If a scammer builds a fake login page, your device will immediately say, “Wait a minute, this URL doesn’t match the Guest Key I have. I’m not going to even try to sign in.” The scammer gets absolutely nothing.

Huge Data Breaches? No worries!

If a huge company gets hacked, all the bad guys steal is the useless Guest Key that the website stored. Since the real Master Key is still safely locked inside your phone, your account is safe. The hacker has a lock with no matching door.

It’s the simplest and strongest security upgrade in decades, and all you have to do is use your face, fingerprint, or device PIN to prove it’s you.. It’s super easy and super secure.

We hope this helps you better understand Passkeys, how they work, and why they’re so much easier and safer than passwords.

4 thoughts on “How Do Passkeys Work?

  1. Nancy Moe

    Hi TC and Darcy! I depend on you so much. thanks for always being there for me and all who need you!! You are the best and the only ones I really trust. I must have missed something… I understand what passkeys are, but how do you set them up for different accounts? I prefer to use fingerprint or face recognition, however, when one of my institutions set one up it was a pin. I wasn’t given the choice of the others. I now have noticed a couple other accounts just seem to have morphed and use the same without a separate set up?? Can you please help me understand this, and if there is anything I can do to change or update the one I do seem to have. Thanks much!

    Reply
    1. infoave Post author

      When the website (the Relying Party) requests a passkey from your device, it only sends a command that says, “I need User Verification.” It is entirely up to your device and operating system (OS) to decide which method to offer.

      OR

      If you are using an older computer, a security key (like a YubiKey), or a virtual machine, the device may simply not have a reliable, built-in biometric sensor or the necessary Secure Enclave hardware. In this case, the PIN is the mandatory fallback to provide User Verification.

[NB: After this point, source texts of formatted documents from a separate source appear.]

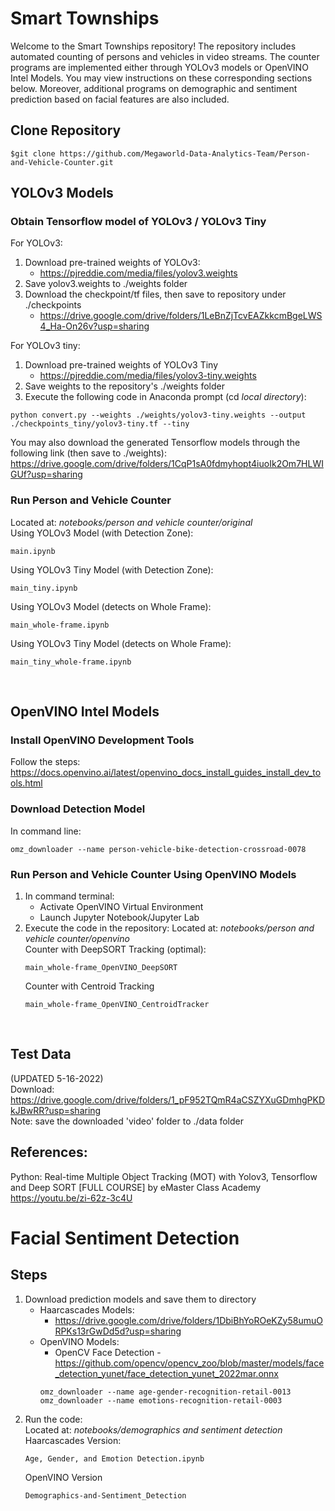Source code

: # Smart Townships

Welcome to the Smart Townships repository! The repository includes automated counting of persons and vehicles in video streams. The counter programs are implemented either through YOLOv3 models or OpenVINO Intel Models. You may view instructions on these corresponding sections below.
Moreover, additional programs on demographic and sentiment prediction based on facial features are also included. 

## Clone Repository
```
$git clone https://github.com/Megaworld-Data-Analytics-Team/Person-and-Vehicle-Counter.git
```

## YOLOv3 Models
### Obtain Tensorflow model of YOLOv3 / YOLOv3 Tiny

For YOLOv3:
1. Download pre-trained weights of YOLOv3:
    - https://pjreddie.com/media/files/yolov3.weights
2. Save yolov3.weights to ./weights folder
3. Download the checkpoint/tf files, then save to repository under ./checkpoints
    - https://drive.google.com/drive/folders/1LeBnZjTcvEAZkkcmBgeLWS4_Ha-On26v?usp=sharing <br />

For YOLOv3 tiny:
1. Download pre-trained weights of YOLOv3 Tiny
    - https://pjreddie.com/media/files/yolov3-tiny.weights
2. Save weights to the repository's ./weights folder
3. Execute the following code in Anaconda prompt (cd *local directory*):
```
python convert.py --weights ./weights/yolov3-tiny.weights --output ./checkpoints_tiny/yolov3-tiny.tf --tiny
```
You may also download the generated Tensorflow models through the following link (then save to ./weights):
https://drive.google.com/drive/folders/1CqP1sA0fdmyhopt4iuoIk2Om7HLWIGUf?usp=sharing <br />


### Run Person and Vehicle Counter
Located at: *notebooks/person and vehicle counter/original*  
Using YOLOv3 Model (with Detection Zone):
```
main.ipynb
```
Using YOLOv3 Tiny Model (with Detection Zone):
```
main_tiny.ipynb
```
Using YOLOv3 Model (detects on Whole Frame):
```
main_whole-frame.ipynb
```
Using YOLOv3 Tiny Model (detects on Whole Frame):
```
main_tiny_whole-frame.ipynb
```
<br />


## OpenVINO Intel Models

### Install OpenVINO Development Tools
Follow the steps: https://docs.openvino.ai/latest/openvino_docs_install_guides_install_dev_tools.html

### Download Detection Model
In command line:
```
omz_downloader --name person-vehicle-bike-detection-crossroad-0078
```

### Run Person and Vehicle Counter Using OpenVINO Models
1. In command terminal:
    - Activate OpenVINO Virtual Environment
    - Launch Jupyter Notebook/Jupyter Lab
2. Execute the code in the repository:
    Located at: *notebooks/person and vehicle counter/openvino*  
    Counter with DeepSORT Tracking (optimal):
    ```
    main_whole-frame_OpenVINO_DeepSORT
    ```
    Counter with Centroid Tracking
    ```
    main_whole-frame_OpenVINO_CentroidTracker
    ```
<br />

## Test Data
(UPDATED 5-16-2022) <br />
Download: https://drive.google.com/drive/folders/1_pF952TQmR4aCSZYXuGDmhgPKDkJBwRR?usp=sharing <br />
Note: save the downloaded 'video' folder to ./data folder <br />


## References:
Python: Real-time Multiple Object Tracking (MOT) with Yolov3, Tensorflow and Deep SORT [FULL COURSE] by eMaster Class Academy <br />
https://youtu.be/zi-62z-3c4U
<br />


# Facial Sentiment Detection
## Steps
1. Download prediction models and save them to directory  
    - Haarcascades Models:  
        - https://drive.google.com/drive/folders/1DbiBhYoROeKZy58umuORPKs13rGwDd5d?usp=sharing
    - OpenVINO Models:  
        - OpenCV Face Detection - https://github.com/opencv/opencv_zoo/blob/master/models/face_detection_yunet/face_detection_yunet_2022mar.onnx  
        ```
        omz_downloader --name age-gender-recognition-retail-0013
        omz_downloader --name emotions-recognition-retail-0003
        ```
2. Run the code:  
    Located at: *notebooks/demographics and sentiment detection*  
    Haarcascades Version:
    ```
    Age, Gender, and Emotion Detection.ipynb
    ```
    OpenVINO Version
    ```
    Demographics-and-Sentiment_Detection
    ```

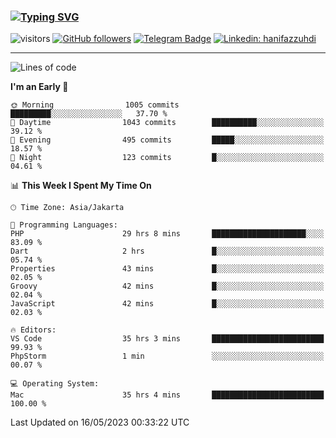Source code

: ### [![Typing SVG](https://readme-typing-svg.herokuapp.com?font=lato&size=22&lines=Hi+There+👋)](https://git.io/typing-svg) 

![visitors](https://visitor-badge.glitch.me/badge?page_id=hanifazzuhdi.hanifazzuhdi)
[![GitHub followers](https://img.shields.io/github/followers/hanifazzuhdi?label=Follow&style=social)](https://github.com/hanifazzuhdi/?tab=follow) 
[![Telegram Badge](https://img.shields.io/badge/-hanif0198-blue?style=social&logo=telegram&link=https://www.t.me/hanif0198/)](https://www.t.me/hanif0198/) 
[![Linkedin: hanifazzuhdi](https://img.shields.io/badge/-hanifazzuhdi-blue?style=flat-square&logo=Linkedin&logoColor=white&link=https://www.linkedin.com/in/hanif-az-zuhdi-69688019b/)](https://www.linkedin.com/in/hanif-az-zuhdi-69688019b/) 

<hr/>

<!--START_SECTION:waka-->
![Lines of code](https://img.shields.io/badge/From%20Hello%20World%20I%27ve%20Written-18.8%20million%20lines%20of%20code-blue)

**I'm an Early 🐤** 

```text
🌞 Morning                1005 commits        █████████░░░░░░░░░░░░░░░░   37.70 % 
🌆 Daytime                1043 commits        ██████████░░░░░░░░░░░░░░░   39.12 % 
🌃 Evening                495 commits         █████░░░░░░░░░░░░░░░░░░░░   18.57 % 
🌙 Night                  123 commits         █░░░░░░░░░░░░░░░░░░░░░░░░   04.61 % 
```


📊 **This Week I Spent My Time On** 

```text
🕑︎ Time Zone: Asia/Jakarta

💬 Programming Languages: 
PHP                      29 hrs 8 mins       █████████████████████░░░░   83.09 % 
Dart                     2 hrs               █░░░░░░░░░░░░░░░░░░░░░░░░   05.74 % 
Properties               43 mins             █░░░░░░░░░░░░░░░░░░░░░░░░   02.05 % 
Groovy                   42 mins             █░░░░░░░░░░░░░░░░░░░░░░░░   02.04 % 
JavaScript               42 mins             █░░░░░░░░░░░░░░░░░░░░░░░░   02.03 % 

🔥 Editors: 
VS Code                  35 hrs 3 mins       █████████████████████████   99.93 % 
PhpStorm                 1 min               ░░░░░░░░░░░░░░░░░░░░░░░░░   00.07 % 

💻 Operating System: 
Mac                      35 hrs 4 mins       █████████████████████████   100.00 % 
```


 Last Updated on 16/05/2023 00:33:22 UTC
<!--END_SECTION:waka-->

      There are other more geeky reasons but those are the main reasons some sites ask for a PIN rather than biometrics (fingerprint/face scan).

      Reply
  2. John Velthuis Kroeze

    Thank you for the information. I use several different computers and my cell phone but they have different signins,
    Do I need to use the same pass key on all of them.

    Reply
    1. infoave Post author

      The short answer is yes, you can use a passkey across multiple devices, but how it works depends on two main things:

      Synced Passkeys (The most common way): These are stored securely in a password or credential manager, like iCloud Keychain, Google Password Manager, or third-party managers (e.g., 1Password, Bitwarden). The passkey is encrypted and synced across all devices where you are signed into that manager. This makes the experience seamless—you create the passkey once, and it’s available everywhere.

      Cross-Device Authentication (Hybrid Transport): If you want to sign in on a device that doesn’t have the passkey stored (e.g., logging into a Windows PC using a passkey on your iPhone), you can often use a QR code generated on the target device. You scan this code with your phone (the device that holds the passkey), and after verifying your identity (fingerprint, face ID, or PIN) on the phone, you are securely logged into the other device.

      So, whether you use cloud syncing or a QR code scan, passkeys are designed to work across your devices.